W poprzednim wydaniu pisaliśmy o zmianach na wale, na które uwagę zwróciła Ela Wyskiel, poruszająca się na wózku inwalidzkim. Chodzi o nową nawierzchnię na krótkim odcinku przy rzece Oława. Wielu narzekało i pytało, dlaczego wybrano akurat takie rozwiązanie
Tydzień temu w artykule "Niepotrzebne utrudnienie czy konieczność?" dokładnie opisywaliśmy problem zgłoszony przez Elę Wyskiel i matki, które chodzą tamtędy na spacery z wózkiem. - Ułożono płyty chodnikowe z otworami, tak zwane ażurowe bariery nie do pokonania samodzielnie dla osoby na wózku, a i przy pomocy jest to duży dyskomfort - pisała do redakcji oławianka.
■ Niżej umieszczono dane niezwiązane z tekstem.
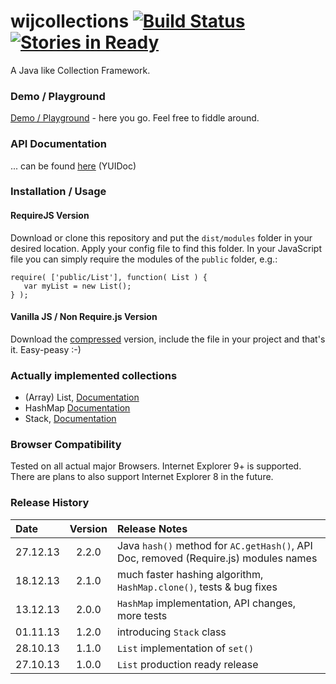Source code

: # wijcollections [![Build Status](https://travis-ci.org/webinfluenza/wijcollections.png?branch=master)](https://travis-ci.org/webinfluenza/wijcollections) [![Stories in Ready](https://badge.waffle.io/webinfluenza/wijcollections.png?label=ready)](https://waffle.io/webinfluenza/wijcollections)

A Java like Collection Framework.


### Demo / Playground
[Demo / Playground](http://jsfiddle.net/webinfluenza/YM6vZ/ "jsfiddle playground") - here you go. Feel free to fiddle around.


### API Documentation
... can be found [here](http://www.webinfluenza.de/wijcollections/doc/ "Official Documentation") (YUIDoc)


### Installation / Usage
#### RequireJS Version
Download or clone this repository and put the `dist/modules` folder in your desired location. Apply your config file to find this folder. In your JavaScript file you can simply require the modules of the `public` folder, e.g.:
```
require( ['public/List'], function( List ) {
   var myList = new List();
} );
```

#### Vanilla JS / Non Require.js Version
Download the [compressed](https://raw.github.com/webinfluenza/wijcollections/master/not-required/wijcollections-2.2.0.min.js) version, include the file in your project and that's it. Easy-peasy :-)


### Actually implemented collections
* (Array) List, [Documentation](http://www.webinfluenza.de/wijcollections/doc/classes/List.html "List API Documentation")
* HashMap [Documentation](http://www.webinfluenza.de/wijcollections/doc/classes/HashMap.html "HashMap API Documentation")
* Stack, [Documentation](http://www.webinfluenza.de/wijcollections/doc/classes/Stack.html "Stack API Documentation")

### Browser Compatibility
Tested on all actual major Browsers. Internet Explorer 9+ is supported. There are plans to also support Internet Explorer 8 in the future.

### Release History
Date | Version | Release Notes
:------------|:-------:|:-----
27.12.13 | 2.2.0 | Java ```hash()``` method for ```AC.getHash()```, API Doc, removed (Require.js) modules names
18.12.13 | 2.1.0 | much faster hashing algorithm, ```HashMap.clone()```, tests & bug fixes
13.12.13 | 2.0.0 | ```HashMap``` implementation, API changes, more tests
01.11.13 | 1.2.0 | introducing ```Stack``` class
28.10.13 | 1.1.0 | ```List``` implementation of ```set()```
27.10.13 | 1.0.0 | ```List``` production ready release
Wtedy nie otrzymaliśmy odpowiedzi od zarządcy terenu. Przyszła, kiedy gazeta była już sprzedaży. Publikujemy ją teraz. W imieniu Państwowego Gospodarstwa Wodnego Wody Polskie - zarząd zlewni we Wrocławiu - odpowiada radca prawny Paweł Banasik: - Zabudowa zjazdów z wału przeciwpowodziowego podyktowana była częstym "wypłukiwaniem" nawierzchni korony wału w miejscach o dużym spadku. Zastosowanie płyt typu "krata" miało zapobiegać takiemu zjawisku. Pracownicy Nadzoru Wodnego w Oławie dokonają przeglądu wskazanych przez mieszkankę Oławy miejsc i podejmą stosowne kroki w celu poprawienia komfortu poruszania się po koronie wałów. Jednocześnie informujemy, że przedmiotowe utwardzenie korony wałów w mieście Oława stanowi drogę technologiczną dla obsługi obiektów hydrotechnicznych, a nie jest wskazane jako ciąg pieszo-jezdny.